- Activity: Please keep to the lines below from the one with "[-p pidfile] [-u" through the one with "real uid/gid.", and restate them word for word, ends included.

START Dataset records

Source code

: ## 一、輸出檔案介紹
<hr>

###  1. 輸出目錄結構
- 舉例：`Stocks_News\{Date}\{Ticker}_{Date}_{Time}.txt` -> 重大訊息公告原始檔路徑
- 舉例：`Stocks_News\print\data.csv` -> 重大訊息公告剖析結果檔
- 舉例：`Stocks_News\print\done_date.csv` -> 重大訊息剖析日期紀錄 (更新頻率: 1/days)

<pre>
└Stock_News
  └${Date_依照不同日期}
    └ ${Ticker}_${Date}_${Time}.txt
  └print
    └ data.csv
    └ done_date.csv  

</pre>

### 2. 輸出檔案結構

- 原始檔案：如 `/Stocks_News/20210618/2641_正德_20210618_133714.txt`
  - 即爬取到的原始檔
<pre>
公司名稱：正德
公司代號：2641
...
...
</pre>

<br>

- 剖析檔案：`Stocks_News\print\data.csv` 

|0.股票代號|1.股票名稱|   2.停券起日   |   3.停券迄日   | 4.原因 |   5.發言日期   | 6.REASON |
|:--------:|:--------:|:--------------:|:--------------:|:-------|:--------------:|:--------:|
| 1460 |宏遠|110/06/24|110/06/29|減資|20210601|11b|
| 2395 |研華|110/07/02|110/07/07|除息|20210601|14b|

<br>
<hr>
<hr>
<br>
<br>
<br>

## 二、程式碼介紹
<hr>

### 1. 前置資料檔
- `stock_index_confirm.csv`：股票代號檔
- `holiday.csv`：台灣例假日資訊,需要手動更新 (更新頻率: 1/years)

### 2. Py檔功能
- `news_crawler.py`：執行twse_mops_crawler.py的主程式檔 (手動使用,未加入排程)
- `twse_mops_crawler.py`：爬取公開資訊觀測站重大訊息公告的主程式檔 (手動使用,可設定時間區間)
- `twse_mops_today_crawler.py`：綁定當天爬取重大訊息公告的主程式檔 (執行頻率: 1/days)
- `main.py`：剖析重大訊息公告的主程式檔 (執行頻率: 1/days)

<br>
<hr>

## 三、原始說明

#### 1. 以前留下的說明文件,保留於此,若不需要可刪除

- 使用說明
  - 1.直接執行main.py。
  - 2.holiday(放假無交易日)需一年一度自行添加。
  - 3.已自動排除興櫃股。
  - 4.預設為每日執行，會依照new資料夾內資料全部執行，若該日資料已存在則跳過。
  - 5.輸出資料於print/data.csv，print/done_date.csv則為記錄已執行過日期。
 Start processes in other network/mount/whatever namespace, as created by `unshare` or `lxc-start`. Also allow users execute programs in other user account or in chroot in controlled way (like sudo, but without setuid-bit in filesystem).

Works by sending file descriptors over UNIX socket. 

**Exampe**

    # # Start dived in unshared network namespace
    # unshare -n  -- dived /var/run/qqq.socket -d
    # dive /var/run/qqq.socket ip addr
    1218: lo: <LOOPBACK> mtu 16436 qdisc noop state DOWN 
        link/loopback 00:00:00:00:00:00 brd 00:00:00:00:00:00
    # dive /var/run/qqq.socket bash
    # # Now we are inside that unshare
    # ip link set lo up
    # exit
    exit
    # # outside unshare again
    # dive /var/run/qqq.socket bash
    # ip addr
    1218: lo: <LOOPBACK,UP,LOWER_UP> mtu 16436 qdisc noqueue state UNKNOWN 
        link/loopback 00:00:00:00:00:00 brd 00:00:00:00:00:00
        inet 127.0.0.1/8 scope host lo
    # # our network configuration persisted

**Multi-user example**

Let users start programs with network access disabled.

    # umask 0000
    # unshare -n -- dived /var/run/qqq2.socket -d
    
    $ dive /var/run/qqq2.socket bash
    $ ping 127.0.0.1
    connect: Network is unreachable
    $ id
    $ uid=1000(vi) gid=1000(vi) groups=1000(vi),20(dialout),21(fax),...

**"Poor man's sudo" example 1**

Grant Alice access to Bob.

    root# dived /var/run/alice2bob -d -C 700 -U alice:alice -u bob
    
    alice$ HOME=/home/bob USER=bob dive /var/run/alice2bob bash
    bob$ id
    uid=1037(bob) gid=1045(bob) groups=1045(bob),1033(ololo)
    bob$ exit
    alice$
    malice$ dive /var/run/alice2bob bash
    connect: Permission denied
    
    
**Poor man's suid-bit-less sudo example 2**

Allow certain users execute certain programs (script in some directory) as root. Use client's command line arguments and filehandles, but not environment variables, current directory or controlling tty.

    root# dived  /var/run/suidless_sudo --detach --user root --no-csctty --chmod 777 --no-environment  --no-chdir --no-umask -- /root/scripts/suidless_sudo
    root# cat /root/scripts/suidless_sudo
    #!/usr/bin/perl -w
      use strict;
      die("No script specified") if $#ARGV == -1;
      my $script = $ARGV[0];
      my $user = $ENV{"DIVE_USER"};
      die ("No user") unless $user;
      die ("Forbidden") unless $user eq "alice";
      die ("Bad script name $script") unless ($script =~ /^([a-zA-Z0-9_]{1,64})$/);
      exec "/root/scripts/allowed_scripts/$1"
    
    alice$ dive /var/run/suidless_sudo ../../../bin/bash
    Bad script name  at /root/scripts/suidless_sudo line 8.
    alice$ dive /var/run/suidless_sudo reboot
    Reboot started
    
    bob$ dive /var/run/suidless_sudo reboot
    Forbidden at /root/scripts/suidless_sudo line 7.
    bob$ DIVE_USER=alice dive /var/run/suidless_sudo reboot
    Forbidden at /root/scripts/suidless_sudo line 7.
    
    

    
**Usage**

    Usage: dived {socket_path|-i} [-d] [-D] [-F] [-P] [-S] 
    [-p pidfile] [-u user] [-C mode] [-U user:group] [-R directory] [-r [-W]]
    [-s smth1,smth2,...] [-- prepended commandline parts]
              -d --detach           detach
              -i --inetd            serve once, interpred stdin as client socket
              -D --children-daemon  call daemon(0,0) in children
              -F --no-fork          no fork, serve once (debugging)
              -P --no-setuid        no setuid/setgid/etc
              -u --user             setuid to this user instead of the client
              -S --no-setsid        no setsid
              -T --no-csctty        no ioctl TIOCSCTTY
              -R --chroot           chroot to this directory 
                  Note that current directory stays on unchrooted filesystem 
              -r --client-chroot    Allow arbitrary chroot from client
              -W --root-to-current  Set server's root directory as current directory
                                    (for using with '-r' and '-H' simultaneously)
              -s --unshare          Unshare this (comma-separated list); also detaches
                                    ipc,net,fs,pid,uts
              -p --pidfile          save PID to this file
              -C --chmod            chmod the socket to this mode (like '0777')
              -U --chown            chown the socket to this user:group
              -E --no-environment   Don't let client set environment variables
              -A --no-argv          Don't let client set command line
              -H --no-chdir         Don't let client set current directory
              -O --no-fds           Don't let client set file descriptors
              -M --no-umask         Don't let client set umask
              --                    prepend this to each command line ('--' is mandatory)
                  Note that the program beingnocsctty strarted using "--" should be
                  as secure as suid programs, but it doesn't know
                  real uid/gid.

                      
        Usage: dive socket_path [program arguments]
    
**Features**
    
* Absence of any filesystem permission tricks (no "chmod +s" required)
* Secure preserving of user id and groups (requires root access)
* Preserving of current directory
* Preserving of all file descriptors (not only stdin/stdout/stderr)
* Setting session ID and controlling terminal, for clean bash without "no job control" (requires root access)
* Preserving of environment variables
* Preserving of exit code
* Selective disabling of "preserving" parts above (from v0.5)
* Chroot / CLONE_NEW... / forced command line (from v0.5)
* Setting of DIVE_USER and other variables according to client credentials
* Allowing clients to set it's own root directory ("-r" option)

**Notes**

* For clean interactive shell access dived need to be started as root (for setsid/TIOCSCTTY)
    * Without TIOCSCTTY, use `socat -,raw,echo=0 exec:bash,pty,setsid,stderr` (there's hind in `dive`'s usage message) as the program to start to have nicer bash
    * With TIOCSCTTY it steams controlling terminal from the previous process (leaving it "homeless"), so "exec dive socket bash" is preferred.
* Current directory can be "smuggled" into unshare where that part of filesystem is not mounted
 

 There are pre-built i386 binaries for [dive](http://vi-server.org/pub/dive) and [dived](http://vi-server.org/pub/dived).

END Dataset records

- Answer box:
    [-p pidfile] [-u user] [-C mode] [-U user:group] [-R directory] [-r [-W]]
    [-s smth1,smth2,...] [-- prepended commandline parts]
              -d --detach           detach
              -i --inetd            serve once, interpred stdin as client socket
              -D --children-daemon  call daemon(0,0) in children
              -F --no-fork          no fork, serve once (debugging)
              -P --no-setuid        no setuid/setgid/etc
              -u --user             setuid to this user instead of the client
              -S --no-setsid        no setsid
              -T --no-csctty        no ioctl TIOCSCTTY
              -R --chroot           chroot to this directory 
                  Note that current directory stays on unchrooted filesystem 
              -r --client-chroot    Allow arbitrary chroot from client
              -W --root-to-current  Set server's root directory as current directory
                                    (for using with '-r' and '-H' simultaneously)
              -s --unshare          Unshare this (comma-separated list); also detaches
                                    ipc,net,fs,pid,uts
              -p --pidfile          save PID to this file
              -C --chmod            chmod the socket to this mode (like '0777')
              -U --chown            chown the socket to this user:group
              -E --no-environment   Don't let client set environment variables
              -A --no-argv          Don't let client set command line
              -H --no-chdir         Don't let client set current directory
              -O --no-fds           Don't let client set file descriptors
              -M --no-umask         Don't let client set umask
              --                    prepend this to each command line ('--' is mandatory)
                  Note that the program beingnocsctty strarted using "--" should be
                  as secure as suid programs, but it doesn't know
                  real uid/gid.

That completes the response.